It is important to distinguish between the functioning at the thread level and the core level. A CPU core typically has two threads, allowing it to handle multiple instructions concurrently through simultaneous multithreading (SMT). While each thread functions independently, sharing resources such as registers and execution units within the core, the overall performance and efficiency of the CPU are significantly influenced by how these threads interact and share the core's resources. The ability to manage tasks at both the core and thread levels is crucial for optimizing CPU performance, particularly in parallel computing environments.

### 2.2 Micro-operations and pipelining

Micro-operations Micro-operations, are the smaller instructions into which complex CPU instructions are broken down. Modern CPUs often deal with complex instructions that are not directly executable by the CPU's hardware. To manage this complexity, these instructions are divided into simpler operations known as micro-operations. The CPU can then execute them more efficiently using its execution units.

**Pipelining** Pipelining is a technique used in CPUs to improve instruction throughput—the number of instructions that can be processed in a unit of time. In a pipelined CPU, a single instruction is broken down into multiple stages (like fetching, decoding, executing, etc.), and these stages are processed in parallel for different instructions. However, this doesn't mean that different threads are assigned specific stages like fetch or decode. Instead: one thread can go through all the stages of the pipeline for different instructions over time. For example,



while one instruction is being executed, the next instruction might be in the decode stage, and yet another instruction might be in the fetch stage, all within the same thread and the same pipeline.

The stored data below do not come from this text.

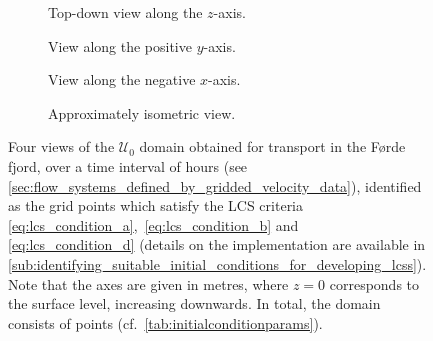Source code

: \begin{figure}[htpb]
    \centering
    \hspace*{\fill}
    \begin{subfigure}[b]{0.43\textwidth}
        \centering
        \caption[]{{\small Top-down view along the $z$-axis.}}
        \label{fig:fjord_abd_z}
    \end{subfigure}\hfill%
    \begin{subfigure}[b]{0.43\textwidth}
        \centering
        \caption[]{{\small View along the positive $y$-axis.}}
        \label{fig:fjord_abd_y}
    \end{subfigure}
    \hspace*{\fill}

    \hspace*{\fill}
    \begin{subfigure}[b]{0.43\textwidth}
        \centering
        \caption[]{{\small View along the negative $x$-axis.}}
        \label{fig:fjord_abd_x}
    \end{subfigure}\hfill%
    \begin{subfigure}[b]{0.43\textwidth}
        \centering
        \caption[]{{\small Approximately isometric view.}}
        \label{fig:fjord_abd_isometric}
    \end{subfigure}%
    \hspace*{\fill}
    \caption[Four views of the $\mathcal{U}_{0}$ domain obtained for transport
    in the Førde fjord]
    {
        Four views of the $\mathcal{U}_{0}$ domain obtained for transport in
        the Førde fjord, over a time interval of  hours
        (see \cref{sec:flow_systems_defined_by_gridded_velocity_data}),
        identified as the grid points which satisfy the
        LCS criteria \eqref{eq:lcs_condition_a},~\eqref{eq:lcs_condition_b} and~
        \eqref{eq:lcs_condition_d} (details on the implementation are available
        in
        \cref{sub:identifying_suitable_initial_conditions_for_developing_lcss}).
        Note that the axes are given in metres, where $z=0$ corresponds to
        the surface level, increasing downwards. In total, the domain consists
        of  points (cf.\ \cref{tab:initialconditionparams}).
}
    \label{fig:fjord_abd}
\end{figure}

#### 2.3 Vectorization: AVX

Vectorization is the process of transforming operations that are performed sequentially (one by one) into operations that can be performed simultaneously on multiple data points. This is achieved by processing vectors of data instead of processing a single value at a time.

For example, instead of adding two numbers at a time, a processor with vectorization can add several numbers simultaneously using a single instruction. This is known as SIMD (Single Instruction, Multiple Data), meaning one instruction operates on multiple data points in parallel.

AVX-512 is a technology that implements and enhances vectorization in CPUs. It works through SIMD instructions and introduces larger registers (512 bits) that allow more data to be handled at once in a single operation. For example, instead of performing an addition on just two numbers, AVX-512 can process 16 numbers of 32 bits or 8 numbers of 64 bits at the same time.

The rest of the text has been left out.